The DTB system prelaunch testing and full launch goals, plans, and assumptions were outlined
by a panel consisting of Bob Fistick, acting chief, Materials Development Division; Bob Axtell,
head, Bibliographic Control Section; Jim Herndon, head, Collection Development Section;
Michael Katzmann; and Bob Norton, head, Quality Assurance Section. Prelaunch testing will
consist of field testing approximately 2,000 players and associated cartridges for several months,
prior to the start of mass production.
The panel posed several questions regarding the number of libraries needed to take part in the
test, the number of titles needed to keep field testers engaged, and the number of testers and
players needed for prelaunch testing.
The group was comfortable with a subset of libraries conducting the field test, noting the
advantage of being able to prepare a smaller group of libraries more thoroughly. Concerns about
the possibility of unfairness might arise but could be allayed if the time between the field test and
the rollout is as short as planned. In selecting the libraries, NLS was also urged to ensure that all
local circulation system types were exercised and that all regions were represented during the
field test. Another suggestion was to select libraries with a high average circulation per reader as
a way of getting books to avid readers/testers.
Concerning training and support, some urged that consideration be given to preparing online
player documentation that reader advisors could consult when talking to patrons. One member
suggested distributing the scripts for the players' onboard help and information functions to
libraries. NLS proposed a guide on DVD that could demonstrate functions in a way that could
not be done online, although at least one librarian preferred the idea of streaming video. Another
objected to streaming video because some libraries have poor Internet connections.
There was widespread agreement that tester feedback should not be confined to bugs. A web site
the libraries could use to report bugs was recommended. Someone suggested that the field test
not be called a beta test, as that implied that things would have to be fixed. One attendee
suggested that the testers be clearly informed that this was not a usability test of what features
were useful, but of what did not work. Others indicated that if NLS wanted to do a survey of the
field testers the survey should be brief and structured.
Concerning selection of testers, librarians indicated they were already developing lists of
interested readers. While one librarian felt it would be important to have the sort of patron who
was unwilling to try the new technology represented, many thought it would be hard to recruit
this sort of patron. Others indicated that, based on experience with other tests, the testers would
not care what titles were available; they would be interested in trying out the features.
One librarian suggested having a player at every library.
Alice Baker, digital contracts administrator; Neil Bernstein, research and development officer;
and Michael Martys, automation officer, spoke about the audiobook and magazine download
Michael Martys sought input on web site design issues. The subsequent discussion focused on
privacy issues. Some librarians wanted the NLS web site to communicate download information
to local systems so they could retain records of patron downloads in their local systems. Others
argued that this was a violation of privacy and that in some states it would be against the law to
keep this information. While some librarians proposed making the retention of download
information voluntary on the part of the reader (through a checkbox on the web site) another
objected that it was a matter of state law and should not be up to the patron. Martys asked if the
privacy issue could be considered in more detail by some group. One librarian felt that the
DLTPG was the appropriate group and another recommended forming a subcommittee on the
Wednesday, May 24
Jerry Ducrest and other ManTech associates presented the draft report on the distribution system
design in some detail, including the data summarized in the many appendixes.

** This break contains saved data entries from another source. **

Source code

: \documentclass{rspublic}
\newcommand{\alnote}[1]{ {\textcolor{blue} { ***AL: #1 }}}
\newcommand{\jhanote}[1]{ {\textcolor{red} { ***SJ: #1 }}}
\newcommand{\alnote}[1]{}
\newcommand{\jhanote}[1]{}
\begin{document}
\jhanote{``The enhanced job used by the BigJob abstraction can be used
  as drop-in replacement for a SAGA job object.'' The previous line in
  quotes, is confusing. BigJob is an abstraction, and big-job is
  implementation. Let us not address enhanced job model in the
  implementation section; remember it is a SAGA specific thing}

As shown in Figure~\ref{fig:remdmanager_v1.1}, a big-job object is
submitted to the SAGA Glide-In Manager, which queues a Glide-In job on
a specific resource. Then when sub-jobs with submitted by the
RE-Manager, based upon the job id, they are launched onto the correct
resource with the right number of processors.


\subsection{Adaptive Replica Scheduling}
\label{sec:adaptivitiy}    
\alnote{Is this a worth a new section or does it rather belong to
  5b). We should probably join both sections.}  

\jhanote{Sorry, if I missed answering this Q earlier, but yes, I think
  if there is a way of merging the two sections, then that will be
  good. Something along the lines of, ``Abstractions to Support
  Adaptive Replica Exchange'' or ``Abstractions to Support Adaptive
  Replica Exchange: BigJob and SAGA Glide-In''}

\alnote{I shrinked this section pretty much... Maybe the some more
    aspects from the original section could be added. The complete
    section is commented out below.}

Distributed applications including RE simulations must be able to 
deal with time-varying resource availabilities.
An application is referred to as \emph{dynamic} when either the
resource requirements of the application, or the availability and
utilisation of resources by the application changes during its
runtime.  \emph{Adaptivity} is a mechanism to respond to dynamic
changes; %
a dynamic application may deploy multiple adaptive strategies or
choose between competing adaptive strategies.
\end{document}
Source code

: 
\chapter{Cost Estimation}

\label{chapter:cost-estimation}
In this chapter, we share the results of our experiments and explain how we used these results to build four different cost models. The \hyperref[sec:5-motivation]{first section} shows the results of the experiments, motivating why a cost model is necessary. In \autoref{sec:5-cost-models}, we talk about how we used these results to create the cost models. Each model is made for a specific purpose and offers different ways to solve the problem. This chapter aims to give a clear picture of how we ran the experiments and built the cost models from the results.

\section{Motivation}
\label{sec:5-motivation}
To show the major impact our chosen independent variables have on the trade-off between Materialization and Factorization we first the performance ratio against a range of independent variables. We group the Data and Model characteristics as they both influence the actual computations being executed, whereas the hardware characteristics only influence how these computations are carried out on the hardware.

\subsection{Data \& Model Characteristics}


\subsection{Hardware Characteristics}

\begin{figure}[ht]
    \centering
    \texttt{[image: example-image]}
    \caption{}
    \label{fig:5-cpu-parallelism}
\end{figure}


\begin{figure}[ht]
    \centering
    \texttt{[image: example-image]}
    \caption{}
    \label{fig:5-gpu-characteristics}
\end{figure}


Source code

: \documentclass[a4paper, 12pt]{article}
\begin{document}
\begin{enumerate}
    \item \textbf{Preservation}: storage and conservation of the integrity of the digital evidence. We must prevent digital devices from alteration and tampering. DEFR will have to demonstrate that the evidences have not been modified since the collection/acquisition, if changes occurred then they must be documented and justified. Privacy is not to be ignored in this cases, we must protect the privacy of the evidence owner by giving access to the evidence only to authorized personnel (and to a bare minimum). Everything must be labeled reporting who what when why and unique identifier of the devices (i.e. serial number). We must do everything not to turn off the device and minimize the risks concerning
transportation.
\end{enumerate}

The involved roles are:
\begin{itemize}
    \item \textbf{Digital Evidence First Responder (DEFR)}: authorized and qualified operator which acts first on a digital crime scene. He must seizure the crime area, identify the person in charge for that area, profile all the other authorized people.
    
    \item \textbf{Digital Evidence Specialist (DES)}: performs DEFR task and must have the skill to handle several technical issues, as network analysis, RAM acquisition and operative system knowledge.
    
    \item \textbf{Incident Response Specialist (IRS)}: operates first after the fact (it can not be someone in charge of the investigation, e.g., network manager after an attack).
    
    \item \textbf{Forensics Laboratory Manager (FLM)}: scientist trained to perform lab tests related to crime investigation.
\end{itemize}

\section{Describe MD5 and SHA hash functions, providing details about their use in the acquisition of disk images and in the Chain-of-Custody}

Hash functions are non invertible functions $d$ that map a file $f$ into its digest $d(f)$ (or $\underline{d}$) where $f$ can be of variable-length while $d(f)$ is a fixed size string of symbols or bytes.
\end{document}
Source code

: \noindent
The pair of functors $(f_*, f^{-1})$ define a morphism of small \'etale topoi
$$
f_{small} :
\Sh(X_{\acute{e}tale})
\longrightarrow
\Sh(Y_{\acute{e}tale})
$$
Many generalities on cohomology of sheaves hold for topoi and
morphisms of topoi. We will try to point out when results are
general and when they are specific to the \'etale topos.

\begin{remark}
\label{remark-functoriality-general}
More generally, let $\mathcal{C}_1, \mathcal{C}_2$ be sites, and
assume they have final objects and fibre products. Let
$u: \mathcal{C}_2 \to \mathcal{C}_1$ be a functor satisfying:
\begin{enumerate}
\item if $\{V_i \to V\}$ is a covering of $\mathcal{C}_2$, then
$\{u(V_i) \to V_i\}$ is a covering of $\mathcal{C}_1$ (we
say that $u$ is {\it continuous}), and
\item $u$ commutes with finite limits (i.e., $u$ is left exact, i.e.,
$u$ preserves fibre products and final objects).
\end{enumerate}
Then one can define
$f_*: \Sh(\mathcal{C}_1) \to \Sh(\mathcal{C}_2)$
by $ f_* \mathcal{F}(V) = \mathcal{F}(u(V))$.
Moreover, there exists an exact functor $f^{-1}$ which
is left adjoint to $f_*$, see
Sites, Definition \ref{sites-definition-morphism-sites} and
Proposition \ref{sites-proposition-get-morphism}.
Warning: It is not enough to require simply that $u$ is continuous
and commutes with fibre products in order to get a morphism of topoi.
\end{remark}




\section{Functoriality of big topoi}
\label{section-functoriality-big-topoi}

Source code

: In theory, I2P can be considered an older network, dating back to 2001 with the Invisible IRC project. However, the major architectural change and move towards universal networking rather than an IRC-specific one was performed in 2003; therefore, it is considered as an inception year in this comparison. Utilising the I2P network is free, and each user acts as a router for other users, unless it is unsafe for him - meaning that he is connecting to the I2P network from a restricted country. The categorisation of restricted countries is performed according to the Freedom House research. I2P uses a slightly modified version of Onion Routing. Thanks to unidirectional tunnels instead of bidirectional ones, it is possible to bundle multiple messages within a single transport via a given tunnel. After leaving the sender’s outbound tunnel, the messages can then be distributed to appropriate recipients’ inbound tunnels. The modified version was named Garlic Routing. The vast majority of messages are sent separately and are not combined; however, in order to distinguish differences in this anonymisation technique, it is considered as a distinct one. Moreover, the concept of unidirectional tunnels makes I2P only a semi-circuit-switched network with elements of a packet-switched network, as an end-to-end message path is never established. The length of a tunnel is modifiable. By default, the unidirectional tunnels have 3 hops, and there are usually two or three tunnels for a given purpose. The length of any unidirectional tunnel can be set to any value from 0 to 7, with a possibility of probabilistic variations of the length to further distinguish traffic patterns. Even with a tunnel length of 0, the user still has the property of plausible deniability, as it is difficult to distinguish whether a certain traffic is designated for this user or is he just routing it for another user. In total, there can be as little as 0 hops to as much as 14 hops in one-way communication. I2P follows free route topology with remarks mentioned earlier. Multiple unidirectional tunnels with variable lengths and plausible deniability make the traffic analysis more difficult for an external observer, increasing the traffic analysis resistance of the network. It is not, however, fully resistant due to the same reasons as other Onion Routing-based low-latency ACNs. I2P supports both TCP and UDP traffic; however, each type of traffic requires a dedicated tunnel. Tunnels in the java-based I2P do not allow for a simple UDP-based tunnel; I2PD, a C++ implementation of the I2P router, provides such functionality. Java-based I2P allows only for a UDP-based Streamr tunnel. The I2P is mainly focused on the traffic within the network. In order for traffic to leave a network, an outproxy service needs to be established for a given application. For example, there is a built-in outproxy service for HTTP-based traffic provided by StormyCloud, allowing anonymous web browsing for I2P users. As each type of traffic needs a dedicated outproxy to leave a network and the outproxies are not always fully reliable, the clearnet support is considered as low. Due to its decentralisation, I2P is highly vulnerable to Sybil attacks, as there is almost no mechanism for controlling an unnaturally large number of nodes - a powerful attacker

The group requested that the statistics in appendix 4 be broken down by separate subregional and
regional libraries. They also took the opportunity to recommend consideration of using larger
capacity cartridges to avoid the problems associated with multipart books, because they often are
not returned together.
Librarians commented that issues other than title age, such as number of copies available for loan
or bad subject assignment, could affect circulation. The amount of title circulation as forecast for
DTBs might be driven down by the availability of downloadable titles. Another librarian opined
that the ease of use might drive circulation up.
The group expressed concern about the possibility of copying DTBs to cassettes and the
requirements for librarians to keep cassette copies.
After lunch Jerry Ducrest, Bob Fistick, and John Bryant, head, Production Control Section,
discussed the transition from RC to DTBs, describing the projected change in numbers of titles
and copies in both media over the four-year transition period.
Jean Moss discussed the detailed preparations underway for the FY 2008 budget request, the first
of four requests for the funds needed to support a rapid transition from cassette to DTB.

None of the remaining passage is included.